_Directions_
Reprint all records below exactly. No images.

Stored data:
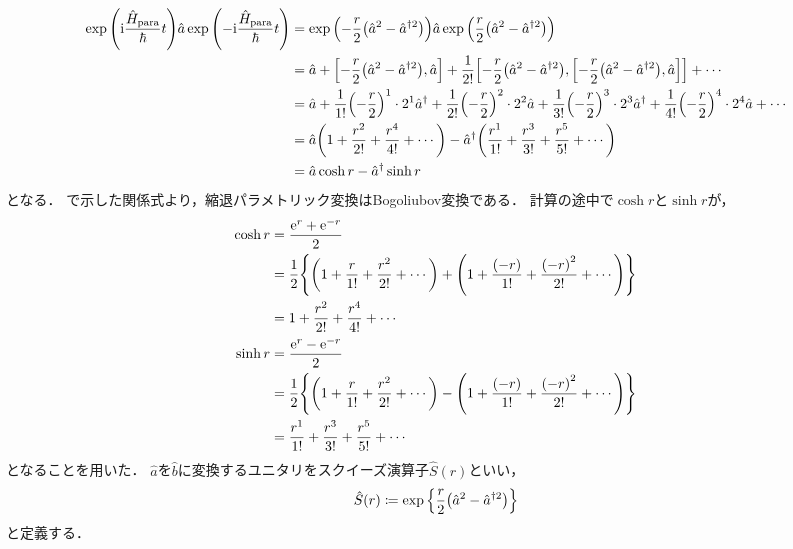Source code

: \documentclass{report}
\begin{document}
    \begin{align}
      \exp\qty(\mathrm{i}\frac{\hat{H}_{\mathrm{para}}}{\hbar}t)\hat{a}\exp\qty(-\mathrm{i}\frac{\hat{H}_{\mathrm{para}}}{\hbar}t) &= \exp\qty(-\frac{r}{2}\qty(\hat{a}^2 - \hat{a}^{\dag 2}))\hat{a}\exp\qty(\frac{r}{2}\qty(\hat{a}^2 - \hat{a}^{\dag 2})) \\ 
      &= \hat{a} + \qty[-\frac{r}{2}\qty(\hat{a}^2 - \hat{a}^{\dag 2}), \hat{a}] + \frac{1}{2!}\qty[-\frac{r}{2}\qty(\hat{a}^2 - \hat{a}^{\dag 2}), \qty[-\frac{r}{2}\qty(\hat{a}^2 - \hat{a}^{\dag 2}), \hat{a}]] + \cdots \\ 
      &= \hat{a} + \frac{1}{1!}\qty(-\frac{r}{2})^1\cdot 2^1\hat{a}^{\dag} + \frac{1}{2!}\qty(-\frac{r}{2})^2\cdot 2^2\hat{a} + \frac{1}{3!}\qty(-\frac{r}{2})^3\cdot 2^3\hat{a}^{\dag} + \frac{1}{4!}\qty(-\frac{r}{2})^4\cdot 2^4\hat{a} + \cdots \\ 
      &= \hat{a}\qty(1 + \frac{r^2}{2!} + \frac{r^4}{4!} + \cdots) - \hat{a}^{\dag}\qty(\frac{r^1}{1!} + \frac{r^3}{3!} + \frac{r^5}{5!} + \cdots) \\ 
      &= \hat{a}\cosh r - \hat{a}^{\dag}\sinh r
    \end{align}
    となる．
    で示した関係式より，縮退パラメトリック変換はBogoliubov変換である．
    計算の途中で$\cosh r$と$\sinh r$が，
    \begin{align}
      \cosh r &= \frac{\mathrm{e}^r + \mathrm{e}^{-r}}{2} \\ 
      &= \frac{1}{2}\qty{\qty(1 + \frac{r}{1!} + \frac{r^2}{2!} + \cdots) + \qty(1 + \frac{\qty(-r)}{1!} + \frac{\qty(-r)^2}{2!} + \cdots)} \\ 
      &= 1 + \frac{r^2}{2!} + \frac{r^4}{4!} + \cdots \\ 
      \sinh r &= \frac{\mathrm{e}^r - \mathrm{e}^{-r}}{2} \\ 
      &= \frac{1}{2}\qty{\qty(1 + \frac{r}{1!} + \frac{r^2}{2!} + \cdots) - \qty(1 + \frac{\qty(-r)}{1!} + \frac{\qty(-r)^2}{2!} + \cdots)} \\ 
      &= \frac{r^1}{1!} + \frac{r^3}{3!} + \frac{r^5}{5!} + \cdots \\
    \end{align}
    となることを用いた．
    $\hat{a}$を$\hat{b}$に変換するユニタリをスクイーズ演算子$\hat{S}(r)$といい，
    \begin{align}
      \hat{S}(r) \coloneqq \exp\qty{\frac{r}{2}\qty(\hat{a}^2 - \hat{a}^{\dag 2})}
    \end{align}
    と定義する．
\end{document}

_Completed task_
Source code

: \documentclass{report}
\begin{document}
    \begin{align}
      \exp\qty(\mathrm{i}\frac{\hat{H}_{\mathrm{para}}}{\hbar}t)\hat{a}\exp\qty(-\mathrm{i}\frac{\hat{H}_{\mathrm{para}}}{\hbar}t) &= \exp\qty(-\frac{r}{2}\qty(\hat{a}^2 - \hat{a}^{\dag 2}))\hat{a}\exp\qty(\frac{r}{2}\qty(\hat{a}^2 - \hat{a}^{\dag 2})) \\ 
      &= \hat{a} + \qty[-\frac{r}{2}\qty(\hat{a}^2 - \hat{a}^{\dag 2}), \hat{a}] + \frac{1}{2!}\qty[-\frac{r}{2}\qty(\hat{a}^2 - \hat{a}^{\dag 2}), \qty[-\frac{r}{2}\qty(\hat{a}^2 - \hat{a}^{\dag 2}), \hat{a}]] + \cdots \\ 
      &= \hat{a} + \frac{1}{1!}\qty(-\frac{r}{2})^1\cdot 2^1\hat{a}^{\dag} + \frac{1}{2!}\qty(-\frac{r}{2})^2\cdot 2^2\hat{a} + \frac{1}{3!}\qty(-\frac{r}{2})^3\cdot 2^3\hat{a}^{\dag} + \frac{1}{4!}\qty(-\frac{r}{2})^4\cdot 2^4\hat{a} + \cdots \\ 
      &= \hat{a}\qty(1 + \frac{r^2}{2!} + \frac{r^4}{4!} + \cdots) - \hat{a}^{\dag}\qty(\frac{r^1}{1!} + \frac{r^3}{3!} + \frac{r^5}{5!} + \cdots) \\ 
      &= \hat{a}\cosh r - \hat{a}^{\dag}\sinh r
    \end{align}
    となる．
    で示した関係式より，縮退パラメトリック変換はBogoliubov変換である．
    計算の途中で$\cosh r$と$\sinh r$が，
    \begin{align}
      \cosh r &= \frac{\mathrm{e}^r + \mathrm{e}^{-r}}{2} \\ 
      &= \frac{1}{2}\qty{\qty(1 + \frac{r}{1!} + \frac{r^2}{2!} + \cdots) + \qty(1 + \frac{\qty(-r)}{1!} + \frac{\qty(-r)^2}{2!} + \cdots)} \\ 
      &= 1 + \frac{r^2}{2!} + \frac{r^4}{4!} + \cdots \\ 
      \sinh r &= \frac{\mathrm{e}^r - \mathrm{e}^{-r}}{2} \\ 
      &= \frac{1}{2}\qty{\qty(1 + \frac{r}{1!} + \frac{r^2}{2!} + \cdots) - \qty(1 + \frac{\qty(-r)}{1!} + \frac{\qty(-r)^2}{2!} + \cdots)} \\ 
      &= \frac{r^1}{1!} + \frac{r^3}{3!} + \frac{r^5}{5!} + \cdots \\
    \end{align}
    となることを用いた．
    $\hat{a}$を$\hat{b}$に変換するユニタリをスクイーズ演算子$\hat{S}(r)$といい，
    \begin{align}
      \hat{S}(r) \coloneqq \exp\qty{\frac{r}{2}\qty(\hat{a}^2 - \hat{a}^{\dag 2})}
    \end{align}
    と定義する．
\end{document}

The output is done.